Saatnya tinta bersuara lebih lantang dari suara senjata

Menjadi Penulis Cerpen, Siapa Takut?

(Sebuah Proses Kreatif)

oleh Herman RN*

Cerpen adalah salah satu jenis karya sastra yang tergolong ke dalam fiksi. Sebagai fiksionaris, kisah dalam cerpen hanya ada dalam hayalan. Namun, ia dapat beranjak dari dunia nyata semisal pengalaman pribadi maupun pengalaman orang lain, kejadian alam, dan segala hal yang tertangkap pada panca indra.

Bermimpi menjadi penulis cerpen menjadi sebuah keniscayaan, apalagi bagi remaja. Beberapa remaja yang saya temui mengaku suka pada cerpen atau novel—keduanya adalah jenis karya fiksi. Namun, sebagian besar dari mereka mengaku kesulitan menulis cerpen, meskipun sudah mencobanya.
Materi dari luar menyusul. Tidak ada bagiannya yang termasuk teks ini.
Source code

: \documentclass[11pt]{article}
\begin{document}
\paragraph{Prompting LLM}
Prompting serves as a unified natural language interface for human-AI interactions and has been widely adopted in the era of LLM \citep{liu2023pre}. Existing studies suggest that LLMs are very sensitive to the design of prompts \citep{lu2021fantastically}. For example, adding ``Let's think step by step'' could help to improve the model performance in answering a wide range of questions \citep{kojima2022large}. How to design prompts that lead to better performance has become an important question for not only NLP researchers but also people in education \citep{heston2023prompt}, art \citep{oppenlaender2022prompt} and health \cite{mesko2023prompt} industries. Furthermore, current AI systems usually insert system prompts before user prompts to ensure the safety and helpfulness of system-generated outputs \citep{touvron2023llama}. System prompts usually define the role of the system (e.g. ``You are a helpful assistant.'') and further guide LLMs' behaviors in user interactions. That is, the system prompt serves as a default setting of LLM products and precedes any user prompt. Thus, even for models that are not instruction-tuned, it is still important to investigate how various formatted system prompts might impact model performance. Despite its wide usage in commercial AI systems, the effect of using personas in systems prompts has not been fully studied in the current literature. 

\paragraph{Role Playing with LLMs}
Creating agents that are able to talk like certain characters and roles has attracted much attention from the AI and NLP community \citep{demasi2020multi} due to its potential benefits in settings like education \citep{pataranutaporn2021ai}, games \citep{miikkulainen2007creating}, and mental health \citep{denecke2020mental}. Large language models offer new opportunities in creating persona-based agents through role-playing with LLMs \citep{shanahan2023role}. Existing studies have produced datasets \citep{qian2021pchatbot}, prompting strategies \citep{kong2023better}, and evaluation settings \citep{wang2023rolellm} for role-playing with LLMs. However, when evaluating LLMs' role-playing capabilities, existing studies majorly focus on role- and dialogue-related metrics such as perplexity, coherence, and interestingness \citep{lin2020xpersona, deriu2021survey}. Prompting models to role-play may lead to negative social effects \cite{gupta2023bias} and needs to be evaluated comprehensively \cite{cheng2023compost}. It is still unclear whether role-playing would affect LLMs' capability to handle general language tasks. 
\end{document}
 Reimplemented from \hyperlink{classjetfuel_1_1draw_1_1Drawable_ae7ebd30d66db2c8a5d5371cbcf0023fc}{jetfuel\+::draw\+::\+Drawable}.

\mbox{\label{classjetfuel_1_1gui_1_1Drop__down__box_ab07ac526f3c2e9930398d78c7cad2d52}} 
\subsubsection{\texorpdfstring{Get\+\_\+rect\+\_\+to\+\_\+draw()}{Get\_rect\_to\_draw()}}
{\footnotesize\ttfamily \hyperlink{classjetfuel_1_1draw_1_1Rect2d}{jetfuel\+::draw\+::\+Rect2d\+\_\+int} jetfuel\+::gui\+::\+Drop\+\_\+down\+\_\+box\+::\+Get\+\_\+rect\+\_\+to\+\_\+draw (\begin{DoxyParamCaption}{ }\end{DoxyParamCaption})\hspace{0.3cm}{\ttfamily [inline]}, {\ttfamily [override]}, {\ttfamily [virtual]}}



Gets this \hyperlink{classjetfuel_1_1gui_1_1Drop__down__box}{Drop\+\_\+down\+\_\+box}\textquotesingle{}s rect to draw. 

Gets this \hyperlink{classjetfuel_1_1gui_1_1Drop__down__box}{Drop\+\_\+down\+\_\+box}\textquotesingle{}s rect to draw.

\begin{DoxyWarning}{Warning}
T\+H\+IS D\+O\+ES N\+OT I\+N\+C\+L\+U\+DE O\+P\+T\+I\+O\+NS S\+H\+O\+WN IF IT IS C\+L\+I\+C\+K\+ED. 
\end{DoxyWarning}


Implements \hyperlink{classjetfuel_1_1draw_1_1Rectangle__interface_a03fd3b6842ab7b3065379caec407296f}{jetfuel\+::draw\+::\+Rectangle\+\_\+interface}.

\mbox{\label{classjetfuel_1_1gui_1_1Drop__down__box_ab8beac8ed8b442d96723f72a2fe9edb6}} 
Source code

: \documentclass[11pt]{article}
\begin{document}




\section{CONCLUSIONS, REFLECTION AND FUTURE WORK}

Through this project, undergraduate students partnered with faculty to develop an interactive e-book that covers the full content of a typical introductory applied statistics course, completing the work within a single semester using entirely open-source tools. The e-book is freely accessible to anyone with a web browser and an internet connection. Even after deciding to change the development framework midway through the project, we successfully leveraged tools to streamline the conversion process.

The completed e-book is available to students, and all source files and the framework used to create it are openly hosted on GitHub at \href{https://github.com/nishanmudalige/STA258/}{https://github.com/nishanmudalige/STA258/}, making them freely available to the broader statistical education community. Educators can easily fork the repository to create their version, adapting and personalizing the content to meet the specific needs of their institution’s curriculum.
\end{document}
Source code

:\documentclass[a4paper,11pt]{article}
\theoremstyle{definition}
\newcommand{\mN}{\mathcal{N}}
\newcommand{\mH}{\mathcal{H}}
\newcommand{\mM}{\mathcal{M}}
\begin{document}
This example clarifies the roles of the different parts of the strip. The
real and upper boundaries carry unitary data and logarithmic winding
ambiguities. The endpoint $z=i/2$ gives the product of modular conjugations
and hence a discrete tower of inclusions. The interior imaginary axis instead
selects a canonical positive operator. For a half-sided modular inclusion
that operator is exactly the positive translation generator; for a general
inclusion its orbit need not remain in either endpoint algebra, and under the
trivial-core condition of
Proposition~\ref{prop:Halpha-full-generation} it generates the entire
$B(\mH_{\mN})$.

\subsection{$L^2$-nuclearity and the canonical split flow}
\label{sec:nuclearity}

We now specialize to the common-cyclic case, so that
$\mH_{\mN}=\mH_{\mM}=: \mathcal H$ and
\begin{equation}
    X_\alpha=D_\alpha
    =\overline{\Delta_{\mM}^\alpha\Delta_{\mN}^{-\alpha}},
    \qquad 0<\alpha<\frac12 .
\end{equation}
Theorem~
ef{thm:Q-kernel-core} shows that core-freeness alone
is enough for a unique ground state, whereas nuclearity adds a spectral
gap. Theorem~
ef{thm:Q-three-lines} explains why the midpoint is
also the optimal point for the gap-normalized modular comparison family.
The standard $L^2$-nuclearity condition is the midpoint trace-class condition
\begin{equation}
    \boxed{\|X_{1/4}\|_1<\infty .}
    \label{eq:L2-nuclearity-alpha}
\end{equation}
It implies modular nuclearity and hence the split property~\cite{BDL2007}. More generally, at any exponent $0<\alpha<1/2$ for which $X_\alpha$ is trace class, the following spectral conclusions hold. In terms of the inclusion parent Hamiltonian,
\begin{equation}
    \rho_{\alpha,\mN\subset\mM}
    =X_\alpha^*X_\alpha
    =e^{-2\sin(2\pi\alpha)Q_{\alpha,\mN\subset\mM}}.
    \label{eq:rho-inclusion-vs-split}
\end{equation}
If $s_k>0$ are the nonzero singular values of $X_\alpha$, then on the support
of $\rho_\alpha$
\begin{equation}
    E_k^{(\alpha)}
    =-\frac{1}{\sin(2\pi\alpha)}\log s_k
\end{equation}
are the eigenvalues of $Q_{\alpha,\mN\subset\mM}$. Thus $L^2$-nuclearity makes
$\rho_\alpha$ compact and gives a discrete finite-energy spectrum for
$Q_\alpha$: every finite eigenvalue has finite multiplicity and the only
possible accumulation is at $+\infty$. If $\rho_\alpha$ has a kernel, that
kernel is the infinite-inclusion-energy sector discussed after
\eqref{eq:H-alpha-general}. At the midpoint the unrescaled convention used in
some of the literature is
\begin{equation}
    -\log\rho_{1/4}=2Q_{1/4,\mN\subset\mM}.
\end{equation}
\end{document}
Maka, warkah ini mencoba ‘membongkar kabut kesukaran’ menulis cerpen tersebut.     Sebelumnya, mari mengingat kembali apa yang pernah diucapkan Arswendo Atmowiloto dua puluh lima tahun silam. “Mengarang Itu Gampang,” kata dia dalam sebuah buku yang diterbitkan oleh PT Gramedia, Jakarta, 1984. Sangking mudahnya pekerjaan mengarang, Arswendo membahasakannya dengan sebutan “gampang”. Menulis cerpen merupakan sebuah kegiatan mengarang yang dimaksudkan gampang tersebut.

Hal yang perlu diperhatikan bagi seorang penulis cerpen adalah kreativitas, baik dalam menyusun kata-kata (membahasakan) maupun dalam mengotak-atik jalan cerita dengan bumbu-bumbu yang dapat mempengaruhi pembaca larut dalam cerita yang dibaca. Tamsilnya begini, gulai kambing akan berbeda citarasanya tatkala hanya digulai sederhana (kambing semata). Namun, saat diberikan sedikit campuran semisal buah nangka, kelapa, merica, cabai, ditambah penyedap rasa lainnya, gulai kambing tersebut akan berubah citarasa menjadi tambah nikmat. Namun demikian, mencampuradukkan segala bumbu tersebut tanpa kelihaian mengolahnya, sama saja bohong. Rasa yang diharapka sedap bisa saja menjadi tambah amburadur. Demikian halnya cerpen, jika hendak mengisahkan sebuah peristiwa semisal kecelakaan dalam cerita tanpa pengaruh alam dan segala apa yang terdapat di sekitar peristiwa tersebut, ceritanya pasti biasa saja, karena kisah kecelakaan nyaris pernah dialami setiap orang. Oleh sebab itu, perlu kelihaian mendeskripsikan peristiwa kecelakaan dimaksud. Kelihaian inilah yang disebut proses kreatif pencerita dan pencitraan.

Penggunaan Paragraf

Dalam menulis cerpen dibutuhkan seni bertutur (bercerita). Ada beberapa jenis paragraf atau ungkapan yang dapat digunakan dalam seni bertutur. Ungkapan atau paragraf tersebut, dalam konteks cerpen, akan menjadi kuat jika menggunakan ungkapan deskripsi. Ungkapan atau paragraf deskripsi menjadi kekuatan detail dalam sebuah cerita (baik cerpen maupun novel) meskipun kedua karya sastra ini sering disebut sebagai karangan narasi. Saya misalkan ada paragraf begini:

“Perempuan itu berkulit kuning langsat. Wajahnya oval, bulu matanya lentik, alisnya tebal, hidungnya mancung sekitar lima senti dan ada tahi lalat di pipi sebelah kiri. Dagunya sekilas bagai sangkar burung tempua. Sesekali barisan putih menyembul dari balik bibirnya saat tersenyum. Ah, bibir yang tipis dan basah…”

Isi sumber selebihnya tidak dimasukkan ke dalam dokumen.